Consider the central role of private U.S. firms such as Halliburton subsidiary Kellogg, Brown & Root, Bechtel, and at least eight other companies in carrying out the contracts that absorb the bulk of the $4 billion per month cost to the U.S. taxpayer of America's involvement there. One has to wonder how much channeling that money to those firms influences the administration's decision to keep other potential international partners out.
That doesn't mean that it is desirable for the United States to put up the money and other countries' companies to reap the benefits. But it is perfectly clear that if there were a U.N. resolution and countries such as France, Germany, and India were thus enabled to participate, then those countries would be prepared to ante up troops and money, thus reducing the burden on the United States in both areas.
The issue may become problematic, given yesterday's deadly truck bombing of the U.N. headquarters in Baghdad, although U.N. officials said immediately that the attack would not deter operation of their humanitarian programs.
As of now, the United States has around 140,000 troops in Iraq. The United Kingdom has 11,000, and 17 other countries are providing another 10,000. Other troop providers include Poland, Italy, Spain, and smaller countries such as Estonia and Macedonia.
U.S. requests outside of Europe to the Dominican Republic, Mongolia, and the Philippines, for example, are pending. U.S. firms with big contracts in Iraq, awarded by the U.S. government without competitive bidding, are flourishing.
Halliburton, Vice President Cheney's former firm, showed a 2003 second-quarter profit of $26 million, as opposed to a 2002 second-quarter loss of $498 million, a major turnaround. Bechtel was awarded a $680 million contract.
The consumers in Iraq of some of the services of Halliburton subsidiary Kellogg Brown & Root - the U.S. forces on the ground - appear to be less than satisfied, with some still living off combat rations and limited water supplies, a situation that some of them consider to be due to civilian contractors' understandable reluctance to expose themselves to danger in a hostile environment in Iraq.
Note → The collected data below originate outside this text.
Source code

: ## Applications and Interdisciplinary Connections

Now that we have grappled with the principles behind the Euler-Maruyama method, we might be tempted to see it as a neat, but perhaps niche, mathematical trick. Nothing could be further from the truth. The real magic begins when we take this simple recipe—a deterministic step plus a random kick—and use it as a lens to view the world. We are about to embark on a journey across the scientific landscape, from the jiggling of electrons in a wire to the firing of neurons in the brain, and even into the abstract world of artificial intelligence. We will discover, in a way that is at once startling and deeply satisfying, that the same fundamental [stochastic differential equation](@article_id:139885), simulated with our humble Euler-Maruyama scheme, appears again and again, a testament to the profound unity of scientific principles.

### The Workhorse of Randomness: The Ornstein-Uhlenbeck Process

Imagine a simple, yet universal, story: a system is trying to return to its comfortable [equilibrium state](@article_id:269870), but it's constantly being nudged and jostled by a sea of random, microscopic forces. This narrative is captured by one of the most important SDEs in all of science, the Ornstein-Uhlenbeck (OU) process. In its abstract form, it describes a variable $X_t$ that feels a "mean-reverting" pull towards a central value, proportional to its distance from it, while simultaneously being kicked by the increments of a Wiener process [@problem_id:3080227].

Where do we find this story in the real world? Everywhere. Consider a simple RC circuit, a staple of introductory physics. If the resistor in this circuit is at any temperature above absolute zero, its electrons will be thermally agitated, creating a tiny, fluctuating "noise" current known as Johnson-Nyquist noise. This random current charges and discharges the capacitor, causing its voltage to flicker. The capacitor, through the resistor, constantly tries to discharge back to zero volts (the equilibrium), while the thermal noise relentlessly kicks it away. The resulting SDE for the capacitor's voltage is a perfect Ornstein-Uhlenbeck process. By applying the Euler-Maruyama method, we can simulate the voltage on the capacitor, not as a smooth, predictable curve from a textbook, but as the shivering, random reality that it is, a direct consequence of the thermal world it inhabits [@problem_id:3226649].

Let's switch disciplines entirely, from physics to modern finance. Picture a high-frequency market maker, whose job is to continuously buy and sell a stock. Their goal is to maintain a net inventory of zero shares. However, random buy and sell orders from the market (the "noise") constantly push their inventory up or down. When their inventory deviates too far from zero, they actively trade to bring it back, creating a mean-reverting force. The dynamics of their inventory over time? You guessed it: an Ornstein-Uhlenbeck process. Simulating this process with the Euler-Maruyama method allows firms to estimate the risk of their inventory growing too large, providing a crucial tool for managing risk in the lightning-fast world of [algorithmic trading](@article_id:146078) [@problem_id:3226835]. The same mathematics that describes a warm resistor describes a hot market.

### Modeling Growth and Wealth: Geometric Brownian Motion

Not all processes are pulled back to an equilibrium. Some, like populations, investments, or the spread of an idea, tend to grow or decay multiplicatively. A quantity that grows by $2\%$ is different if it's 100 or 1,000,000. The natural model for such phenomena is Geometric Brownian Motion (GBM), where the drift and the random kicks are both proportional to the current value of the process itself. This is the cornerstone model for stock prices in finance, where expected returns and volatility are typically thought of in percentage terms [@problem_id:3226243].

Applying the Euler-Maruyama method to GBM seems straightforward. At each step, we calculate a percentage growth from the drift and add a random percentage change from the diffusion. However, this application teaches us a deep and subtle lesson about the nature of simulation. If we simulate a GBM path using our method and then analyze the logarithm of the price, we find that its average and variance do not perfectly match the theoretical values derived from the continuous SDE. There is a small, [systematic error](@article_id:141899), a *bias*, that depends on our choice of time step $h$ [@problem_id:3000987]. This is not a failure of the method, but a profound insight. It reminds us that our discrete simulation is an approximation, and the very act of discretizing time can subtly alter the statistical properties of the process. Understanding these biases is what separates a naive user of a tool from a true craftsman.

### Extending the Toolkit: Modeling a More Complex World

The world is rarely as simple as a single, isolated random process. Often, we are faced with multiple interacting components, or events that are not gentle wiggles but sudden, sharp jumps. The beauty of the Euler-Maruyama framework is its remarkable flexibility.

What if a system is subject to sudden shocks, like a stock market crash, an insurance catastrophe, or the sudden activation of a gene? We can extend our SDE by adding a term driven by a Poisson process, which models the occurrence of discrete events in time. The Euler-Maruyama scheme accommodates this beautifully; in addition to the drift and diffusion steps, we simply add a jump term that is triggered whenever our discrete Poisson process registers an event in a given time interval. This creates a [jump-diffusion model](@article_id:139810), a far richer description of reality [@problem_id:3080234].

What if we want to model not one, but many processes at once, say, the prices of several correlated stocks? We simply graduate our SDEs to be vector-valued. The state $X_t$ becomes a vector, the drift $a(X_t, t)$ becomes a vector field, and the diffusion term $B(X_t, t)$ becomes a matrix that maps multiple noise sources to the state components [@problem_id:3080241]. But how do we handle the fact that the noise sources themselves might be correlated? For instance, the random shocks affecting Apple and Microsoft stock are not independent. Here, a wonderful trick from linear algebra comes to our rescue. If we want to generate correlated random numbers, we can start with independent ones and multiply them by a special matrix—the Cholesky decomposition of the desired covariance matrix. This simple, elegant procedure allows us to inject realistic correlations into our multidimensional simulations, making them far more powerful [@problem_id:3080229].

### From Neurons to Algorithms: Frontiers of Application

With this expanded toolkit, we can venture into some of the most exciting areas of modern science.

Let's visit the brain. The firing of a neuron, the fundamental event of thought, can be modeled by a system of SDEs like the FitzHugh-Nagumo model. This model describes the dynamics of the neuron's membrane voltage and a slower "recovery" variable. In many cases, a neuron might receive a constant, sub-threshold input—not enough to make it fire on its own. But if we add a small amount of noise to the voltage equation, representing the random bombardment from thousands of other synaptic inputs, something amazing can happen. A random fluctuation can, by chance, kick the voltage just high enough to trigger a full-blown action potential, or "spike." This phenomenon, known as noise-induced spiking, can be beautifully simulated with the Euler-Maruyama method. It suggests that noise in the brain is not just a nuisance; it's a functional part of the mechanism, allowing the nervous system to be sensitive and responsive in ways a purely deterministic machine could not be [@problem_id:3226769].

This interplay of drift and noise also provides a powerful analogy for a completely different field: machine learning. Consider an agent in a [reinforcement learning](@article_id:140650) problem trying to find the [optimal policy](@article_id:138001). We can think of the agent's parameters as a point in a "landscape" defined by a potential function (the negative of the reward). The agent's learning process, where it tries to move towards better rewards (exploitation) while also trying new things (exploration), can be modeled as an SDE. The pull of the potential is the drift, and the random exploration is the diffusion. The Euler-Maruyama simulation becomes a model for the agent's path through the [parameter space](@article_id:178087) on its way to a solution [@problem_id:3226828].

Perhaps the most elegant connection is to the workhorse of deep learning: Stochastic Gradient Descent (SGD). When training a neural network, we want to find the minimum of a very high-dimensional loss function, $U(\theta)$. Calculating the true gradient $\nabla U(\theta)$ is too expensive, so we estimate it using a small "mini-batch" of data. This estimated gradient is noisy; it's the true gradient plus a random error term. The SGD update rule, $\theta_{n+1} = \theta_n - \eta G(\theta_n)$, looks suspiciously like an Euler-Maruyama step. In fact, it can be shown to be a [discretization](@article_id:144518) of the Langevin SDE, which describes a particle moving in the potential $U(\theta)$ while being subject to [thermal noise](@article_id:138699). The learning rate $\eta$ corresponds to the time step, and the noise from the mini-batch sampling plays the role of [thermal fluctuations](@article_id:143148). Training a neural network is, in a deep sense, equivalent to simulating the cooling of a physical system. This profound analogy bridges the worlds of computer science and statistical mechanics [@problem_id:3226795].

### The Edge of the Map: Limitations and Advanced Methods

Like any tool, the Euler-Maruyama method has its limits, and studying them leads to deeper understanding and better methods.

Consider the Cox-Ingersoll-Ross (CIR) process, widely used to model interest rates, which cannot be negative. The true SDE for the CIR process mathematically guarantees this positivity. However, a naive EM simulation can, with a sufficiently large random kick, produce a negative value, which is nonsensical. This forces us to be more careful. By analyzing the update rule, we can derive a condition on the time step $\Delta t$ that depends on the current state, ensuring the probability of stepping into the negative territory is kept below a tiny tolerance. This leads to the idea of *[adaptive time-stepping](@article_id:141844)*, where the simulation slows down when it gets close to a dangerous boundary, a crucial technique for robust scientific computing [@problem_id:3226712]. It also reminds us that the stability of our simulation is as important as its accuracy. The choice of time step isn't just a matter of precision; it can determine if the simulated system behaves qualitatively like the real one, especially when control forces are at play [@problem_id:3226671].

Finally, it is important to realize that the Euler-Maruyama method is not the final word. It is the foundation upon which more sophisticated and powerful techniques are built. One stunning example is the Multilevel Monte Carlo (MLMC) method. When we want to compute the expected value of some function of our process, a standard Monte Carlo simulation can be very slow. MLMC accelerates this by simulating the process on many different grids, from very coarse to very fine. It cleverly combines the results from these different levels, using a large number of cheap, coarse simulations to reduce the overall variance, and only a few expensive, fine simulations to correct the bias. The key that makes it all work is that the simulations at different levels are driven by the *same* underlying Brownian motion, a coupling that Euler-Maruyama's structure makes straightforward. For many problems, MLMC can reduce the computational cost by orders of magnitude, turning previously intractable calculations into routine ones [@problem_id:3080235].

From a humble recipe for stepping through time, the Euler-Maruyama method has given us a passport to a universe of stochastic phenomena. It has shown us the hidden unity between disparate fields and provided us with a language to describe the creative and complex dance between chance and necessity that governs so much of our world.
Fighting in Iraq continues to claim American lives, five dozen since President Bush declared victory May 1. The logic of setting out an end-game to U.S. rule in Iraq, in terms of the presence of our troops, the financial cost, and the colonial political aspects of the current American role, would seem to dictate internationalization of the issue through the U.N. as quickly as possible.
If that evolution of the problem of Iraq is being delayed to increase the profits of Halliburton, Bechtel, and other U.S. companies, there is definitely something wrong. If those companies and their leaders are playing a role in campaign financing, the whole thing starts to get really smelly.